This week was FX’s day of presentations to the Television Critics Association. With The Strain two weeks on the air, the entire cast of the show sat on a panel for critics, and I landed some one on ones with the big guns for Shock Till You Drop. Of course, the biggest gun is creator Guillermo del Toro – co-author of the book with Chuck Hogan and director of the pilot episode – who touches on the “vampire biology” of the series, Pacific Rim 2 and Crimson Peak.
The Strain begins when a plane lands on the tarmac with seemingly every passenger dead. A few wake up and CDC Dr. Ephraim Goodweather (Corey Stoll) can’t keep them under quarantine. However, the infection continues to change them and if you haven’t read the book yet, here’s an early spoiler warning: I ask del Toro about what happens to rock star Gabriel Bolivar (Jack Kesy). Meanwhile, Abraham Setrakian meets up with Eph and his team. He’s ready to battle the Strigoi whether the CDC is or not.
Shock Till You Drop: You’re used to realizing your own ideas. You sketch them but you’re ultimately going to direct them. How did it feel to see your prose writing realized? Was the graphic novel already a step towards that?
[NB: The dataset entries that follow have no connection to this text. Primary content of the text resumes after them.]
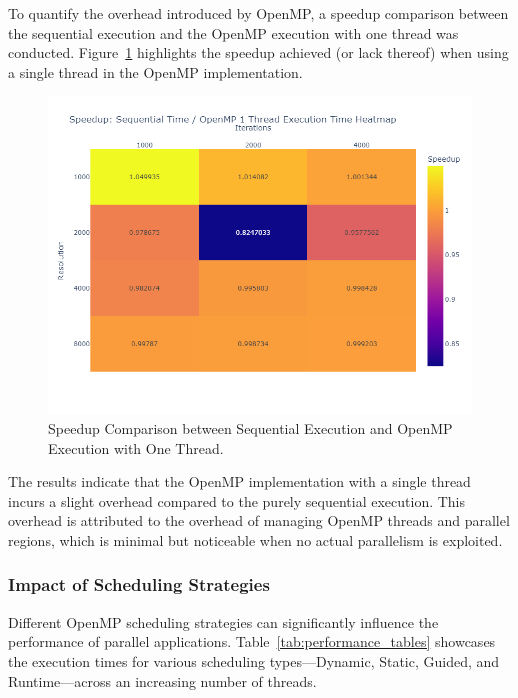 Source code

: \documentclass[
	report, %
	11pt, %
]{CSUniSchoolLabReport}
\newcounter{ct}
\begin{document}
To quantify the overhead introduced by OpenMP, a speedup comparison between the sequential execution and the OpenMP execution with one thread was conducted. Figure~\ref{fig:mandelbrot_openMP_1_thread_speedup} highlights the speedup achieved (or lack thereof) when using a single thread in the OpenMP implementation.

\begin{figure}[H]
	\centering
	\captionsetup{justification=centering, width=.8\linewidth}
	\includegraphics[width=\textwidth]{./img/mandelbrot_openmp_1_thread_speedup_heatmap.png}
	\caption{Speedup Comparison between Sequential Execution and OpenMP Execution with One Thread.}
	\label{fig:mandelbrot_openMP_1_thread_speedup}
\end{figure}

The results indicate that the OpenMP implementation with a single thread incurs a slight overhead compared to the purely sequential execution. This overhead is attributed to the overhead of managing OpenMP threads and parallel regions, which is minimal but noticeable when no actual parallelism is exploited.

\subsubsection{Impact of Scheduling Strategies}

Different OpenMP scheduling strategies can significantly influence the performance of parallel applications. Table~\ref{tab:performance_tables} showcases the execution times for various scheduling types—Dynamic, Static, Guided, and Runtime—across an increasing number of threads.
\end{document}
Guillermo del Toro: It was. It was very, very strong. What happened is on the first 10 issues of The Strain in the graphic novels, Chuck and I were incredibly controlling. “Do this, do that, blah blah blah.” But the more David Lapham and Mike found their footing, the more you realize, my God, we’re in great hands. I chose David and I chose Mike because I admire them, but more and more they started going to places that I didn’t see in the books. They changed things, they dropped others, added new ones. That was a real pleasure, so going in, we were looking forward to having a real partnership with Carlton. It’s become a really great creative collaboration.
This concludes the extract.